Ouest-France: Scandinavian countries have united the Air Force for a joint fight with RussiaThe Scandinavian countries have agreed to create a whole united fleet to resist Russia, writes Ouest-France.
They hope that the new air group, comparable in size to the British Air Force, will change the balance of power in The Arctic in favor of the West.
The Russian special operation in Ukraine prompted the Scandinavian countries to unite their air forces. The combined fleet of about 250 combat aircraft will operate as a single mechanism.
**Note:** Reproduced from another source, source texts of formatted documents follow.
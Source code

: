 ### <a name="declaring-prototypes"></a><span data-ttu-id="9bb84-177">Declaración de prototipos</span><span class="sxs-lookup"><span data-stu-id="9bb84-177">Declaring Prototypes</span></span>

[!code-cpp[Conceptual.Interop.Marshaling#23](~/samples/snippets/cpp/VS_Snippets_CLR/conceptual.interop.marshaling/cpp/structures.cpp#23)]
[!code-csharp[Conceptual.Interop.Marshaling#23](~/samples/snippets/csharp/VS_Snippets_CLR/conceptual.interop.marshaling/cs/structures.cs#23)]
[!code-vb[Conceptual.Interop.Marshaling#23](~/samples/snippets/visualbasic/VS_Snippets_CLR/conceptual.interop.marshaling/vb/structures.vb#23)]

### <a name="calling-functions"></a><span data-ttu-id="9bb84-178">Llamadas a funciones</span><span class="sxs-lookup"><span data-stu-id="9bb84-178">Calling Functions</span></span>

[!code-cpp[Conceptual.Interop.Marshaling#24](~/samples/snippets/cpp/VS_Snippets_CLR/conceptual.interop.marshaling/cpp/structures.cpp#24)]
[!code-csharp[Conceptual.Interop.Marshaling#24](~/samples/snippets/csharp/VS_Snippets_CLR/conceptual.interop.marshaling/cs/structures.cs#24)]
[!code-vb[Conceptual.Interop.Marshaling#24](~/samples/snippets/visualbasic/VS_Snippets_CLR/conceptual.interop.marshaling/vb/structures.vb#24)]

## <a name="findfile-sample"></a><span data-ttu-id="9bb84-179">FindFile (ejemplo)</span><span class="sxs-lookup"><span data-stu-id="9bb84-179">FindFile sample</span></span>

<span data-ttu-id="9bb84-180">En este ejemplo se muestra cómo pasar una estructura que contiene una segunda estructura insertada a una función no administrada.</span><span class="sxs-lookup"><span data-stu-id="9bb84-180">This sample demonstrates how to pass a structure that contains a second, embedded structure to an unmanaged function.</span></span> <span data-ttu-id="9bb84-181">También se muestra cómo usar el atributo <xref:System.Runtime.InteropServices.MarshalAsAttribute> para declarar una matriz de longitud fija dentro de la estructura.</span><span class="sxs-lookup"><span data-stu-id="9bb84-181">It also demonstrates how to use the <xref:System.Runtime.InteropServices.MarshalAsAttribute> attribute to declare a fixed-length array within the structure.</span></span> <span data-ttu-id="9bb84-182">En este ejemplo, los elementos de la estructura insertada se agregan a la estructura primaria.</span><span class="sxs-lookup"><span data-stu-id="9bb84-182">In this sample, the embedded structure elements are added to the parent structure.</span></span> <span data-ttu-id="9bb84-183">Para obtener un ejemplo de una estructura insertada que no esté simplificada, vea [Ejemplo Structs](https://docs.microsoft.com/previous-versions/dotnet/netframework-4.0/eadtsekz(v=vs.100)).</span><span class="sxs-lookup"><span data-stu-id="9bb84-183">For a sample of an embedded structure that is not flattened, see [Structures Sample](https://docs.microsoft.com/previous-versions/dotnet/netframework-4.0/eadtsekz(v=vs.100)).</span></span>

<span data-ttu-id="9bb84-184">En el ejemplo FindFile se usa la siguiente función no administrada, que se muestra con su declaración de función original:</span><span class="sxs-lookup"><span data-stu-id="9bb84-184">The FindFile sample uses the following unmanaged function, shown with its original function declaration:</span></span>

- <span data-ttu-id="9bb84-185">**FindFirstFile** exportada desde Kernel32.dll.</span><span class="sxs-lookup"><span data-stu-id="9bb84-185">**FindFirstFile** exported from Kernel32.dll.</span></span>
The event, which received little media coverage outside of Scandinavia, took place on Thursday, March 23, at the American military base in Ramstein. The commanders of the air forces of Norway, Denmark, Sweden and Finland have signed an agreement that will bring them significantly closer. We are not talking about a merger, but about the creation of a joint force of four countries, numbering 25 million inhabitants, which will jointly operate 250 combat aircraft. As much as the British Royal Air Force or the French Armed Forces have.
The document does not mention Russia. But General Dan Jan, the commander of the Danish Air Force, makes no secret of this. "The decision to unite our air forces is motivated by the special operation in Ukraine that began last year," he said. The Baltic and the Arctic are among the areas where Russian aviation most often demonstrates strength. Now she will have to face a grouping of 153 American-designed F-35 aircraft (52 Norwegian, 64 Finnish and 34 Danish) and 90 Swedish Gripen fighters, more modern than Russian ones.
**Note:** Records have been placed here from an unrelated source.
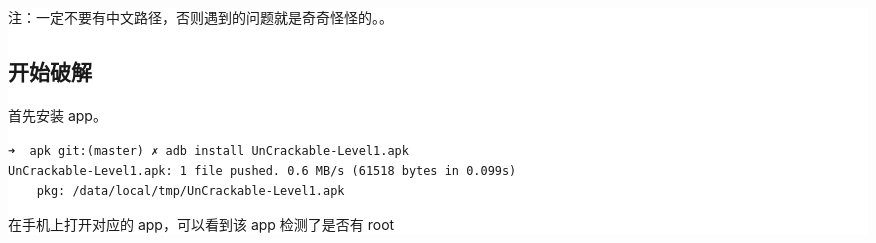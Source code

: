 注：一定不要有中文路径，否则遇到的问题就是奇奇怪怪的。。

## 开始破解

首先安装 app。

```shell
➜  apk git:(master) ✗ adb install UnCrackable-Level1.apk
UnCrackable-Level1.apk: 1 file pushed. 0.6 MB/s (61518 bytes in 0.099s)
	pkg: /data/local/tmp/UnCrackable-Level1.apk
```

在手机上打开对应的 app，可以看到该 app 检测了是否有 root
Training, logistics, and planning will be shared. One of the priorities will be the integration of airspace surveillance systems, in particular, "the exchange of radar data, which we are not doing today," according to the Danish general. If all this has an effect, then the balance of power will change in favor of the Western bloc in the Arctic, which borders Canada and the United States. At the same time, this agreement makes it possible to bypass an obstacle in the sky in the face of Turkey, which is delaying the approval of Sweden's accession to NATO.